True Stories

Random memories mesh together to create a character. This one happens to be real; a 26-year-old Israeli boy studying film in NYC. (As with anything, it's best to start at the beginning. Go to the archives...) Copyright 2006

Tuesday, May 02, 2006

True low stories

My ego has been punched in the talent more than once. More than punched, it’s been battered and raped. I’ve tried to harness pain like a farmer, transforming shit into fertilizer and growing something good out of it. Writing has been a way of doing that. When propelled from a low to a high it's comforting to believe that the low was a necessary pit stop. Autobiographical writing facilitates the romanticizing of the story-like structure of life.
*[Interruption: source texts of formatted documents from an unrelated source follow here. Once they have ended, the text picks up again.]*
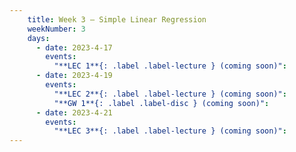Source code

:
 ```yaml
---
    title: Week 3 – Simple Linear Regression
    weekNumber: 3
    days:
      - date: 2023-4-17
        events:
          "**LEC 1**{: .label .label-lecture } (coming soon)":
      - date: 2023-4-19
        events:
          "**LEC 2**{: .label .label-lecture } (coming soon)":
          "**GW 1**{: .label .label-disc } (coming soon)":
      - date: 2023-4-21
        events:
          "**LEC 3**{: .label .label-lecture } (coming soon)":
---
```

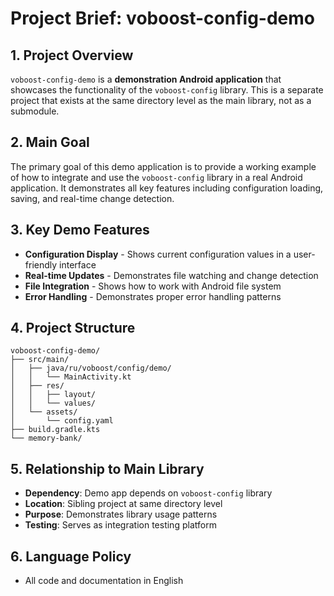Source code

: # Project Brief: voboost-config-demo

## 1. Project Overview

`voboost-config-demo` is a **demonstration Android application** that showcases the functionality of the `voboost-config` library. This is a separate project that exists at the same directory level as the main library, not as a submodule.

## 2. Main Goal

The primary goal of this demo application is to provide a working example of how to integrate and use the `voboost-config` library in a real Android application. It demonstrates all key features including configuration loading, saving, and real-time change detection.

## 3. Key Demo Features

- **Configuration Display** - Shows current configuration values in a user-friendly interface
- **Real-time Updates** - Demonstrates file watching and change detection
- **File Integration** - Shows how to work with Android file system
- **Error Handling** - Demonstrates proper error handling patterns

## 4. Project Structure

```
voboost-config-demo/
├── src/main/
│   ├── java/ru/voboost/config/demo/
│   │   └── MainActivity.kt
│   ├── res/
│   │   ├── layout/
│   │   └── values/
│   └── assets/
│       └── config.yaml
├── build.gradle.kts
└── memory-bank/
```

## 5. Relationship to Main Library

- **Dependency**: Demo app depends on `voboost-config` library
- **Location**: Sibling project at same directory level
- **Purpose**: Demonstrates library usage patterns
- **Testing**: Serves as integration testing platform

## 6. Language Policy

- All code and documentation in English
In January of 2003 a screenplay of mine was making its way towards production in Israel. The producer I'd sent it to was extremely enthusiastic about it, and she'd attached a promising young director to the project. He was a skinny and excitable gay man in his early thirties, fresh out of film school and motivated to prove himself. He made me watch Atom Goyan films and discuss film philosophies while he chain-smoked in my face and occasionally stood on his chair. We'd gone through several drafts of rewrites. I was lost at the time, neither hopeful nor desperate.
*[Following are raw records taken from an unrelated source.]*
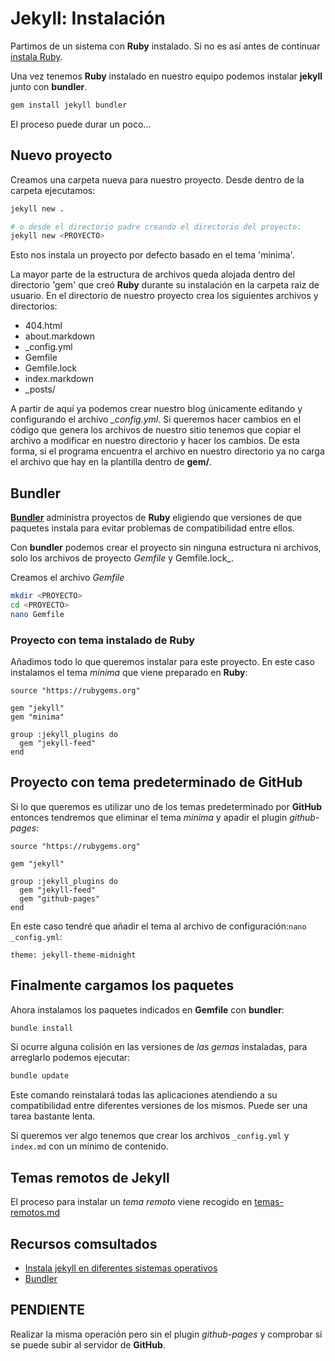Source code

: # Jekyll: Instalación

Partimos de un sistema con __Ruby__ instalado. Si no es así antes de continuar [instala Ruby](./instalacion-ruby.md).

Una vez tenemos __Ruby__ instalado en nuestro equipo podemos instalar __jekyll__ junto con __bundler__.

```sh
gem install jekyll bundler
```

El proceso puede durar un poco...

## Nuevo proyecto

Creamos una carpeta nueva para nuestro proyecto. Desde dentro de la carpeta ejecutamos:

```sh
jekyll new .

# o desde el directorio padre creando el directorio del proyecto:
jekyll new <PROYECTO>
```

Esto nos instala un proyecto por defecto basado en el tema 'minima'.

La mayor parte de la estructura de archivos queda alojada dentro del directorio 'gem' que creó __Ruby__ durante su instalación en la carpeta raiz de usuario. En el directorio de nuestro proyecto crea los siguientes archivos y directorios:

 + 404.html
 + about.markdown
 + _config.yml
 + Gemfile
 + Gemfile.lock
 + index.markdown
 + _posts/

A partir de aquí ya podemos crear nuestro blog únicamente editando y configurando el archivo *_config.yml*. Si queremos hacer cambios en el código que genera los archivos de nuestro sitio tenemos que copiar el archivo a modificar en nuestro directorio y hacer los cambios. De esta forma, si el programa encuentra el archivo en nuestro directorio ya no carga el archivo que hay en la plantilla dentro de __gem/__.

## Bundler

[**Bundler**](https://bundler.io/) administra proyectos de __Ruby__ eligiendo que versiones de que paquetes instala para evitar problemas de compatibilidad entre ellos.

Con __bundler__ podemos crear el proyecto sin ninguna estructura ni archivos, solo los archivos de proyecto _Gemfile_ y Gemfile.lock_.

Creamos el archivo _Gemfile_

``` sh
mkdir <PROYECTO>
cd <PROYECTO>
nano Gemfile
```
### Proyecto con tema instalado de Ruby
Añadimos todo lo que queremos instalar para este proyecto.
En este caso instalamos el tema _minima_ que viene preparado en __Ruby__:

``` Gemfile
source "https://rubygems.org"

gem "jekyll"
gem "minima"

group :jekyll_plugins do
  gem "jekyll-feed"
end
```

## Proyecto con tema predeterminado de GitHub
Si lo que queremos es utilizar uno de los temas predeterminado por __GitHub__ entonces tendremos que eliminar el tema _minima_ y apadir el plugin _github-pages_:

``` Gemfile
source "https://rubygems.org"

gem "jekyll"

group :jekyll_plugins do
  gem "jekyll-feed"
  gem "github-pages" 
end
```

En este caso tendré que añadir el tema al archivo de configuración:```nano _config.yml```:

```
theme: jekyll-theme-midnight
```

## Finalmente cargamos los paquetes

Ahora instalamos los paquetes indicados en __Gemfile__ con __bundler__:

``` sh
bundle install
```

Si ocurre alguna colisión en las versiones de _las gemas_ instaladas, para arreglarlo podemos ejecutar:

``` sh
bundle update
```

Este comando reinstalará todas las aplicaciones atendiendo a su compatibilidad entre diferentes versiones de los mismos. Puede ser una tarea bastante lenta.

Si queremos ver algo tenemos que crear los archivos ```_config.yml``` y ```index.md``` con un mínimo de contenido.

## Temas remotos de Jekyll

El proceso para instalar un _tema remoto_ viene recogido en [temas-remotos.md](./temas-remotos.html)

## Recursos comsultados

 + [Instala jekyll en diferentes sistemas operativos](https://jekyllrb.com/docs/installation/)
 + [Bundler](https://bundler.io/)

 ## PENDIENTE

 Realizar la misma operación pero sin el plugin _github-pages_ y comprobar si se puede subir al servidor de __GitHub__.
In the beginning of a week in mid January I discovered that I'd been fired from my part-time security guard job. My boss hadn't even bothered to tell me I'd lost my job. I showed up for my shift in uniform and found another uniformed guard sitting behind the desk. I called my boss, who told me in his cigarette voice "Oh, yes, our relationship has reached its end." In a way I was relieved.

The next night I spoke to the producer again. She was more confident than ever. "Have you seen the shit on television these days?" She told me. "I have no doubt your script will be picked up. No doubt whatsoever." I knew she was playing games with me, but I believed that the fact that she found it worth her time to butter me up was good enough for me. The next morning she woke me up with a phone call. She said "They said no. And frankly I can't blame them. Your script is sophomoric, it's juvenile. It might be made into something passable, but it'll definitely take a lot of work. Do you want to give it a try?" I mumbled "Sure, sure."

The next day I met with her and her new producing partner, a suave Tel-Aviv character with a shaven head who wore sunglasses indoors. I listened for a couple of hours as they made suggestions that made no sense. I never grew infuriated since deep inside I knew my screenplay was sophomoric and juvenile. I had been hoping to sell it, but realized at that moment that I had never believed in it. I had never believed in me. I had merely believed in a world of randomness and low standards. I smiled and said nothing.

The following evening, a friend of mine showed up a day early from India. He'd been gone for a few months after his army service, and had been extremely reluctant to come back to Israel. I was reluctant to stay as well, being out of a job and out of any prospects I had no reasons to stick around and nothing to look forward to. We walked around my neighborhood that night, he talked about his low and I talked about my low, and within three weeks we were sitting together on a plane headed for LA, without a plan.

If I wanted to paint the trajectory of my life in a clearly defined line, I could say that it was that low that propelled me towards the USA. And I've been here ever since. Now I have to ask myself, where will this new low propel me to next?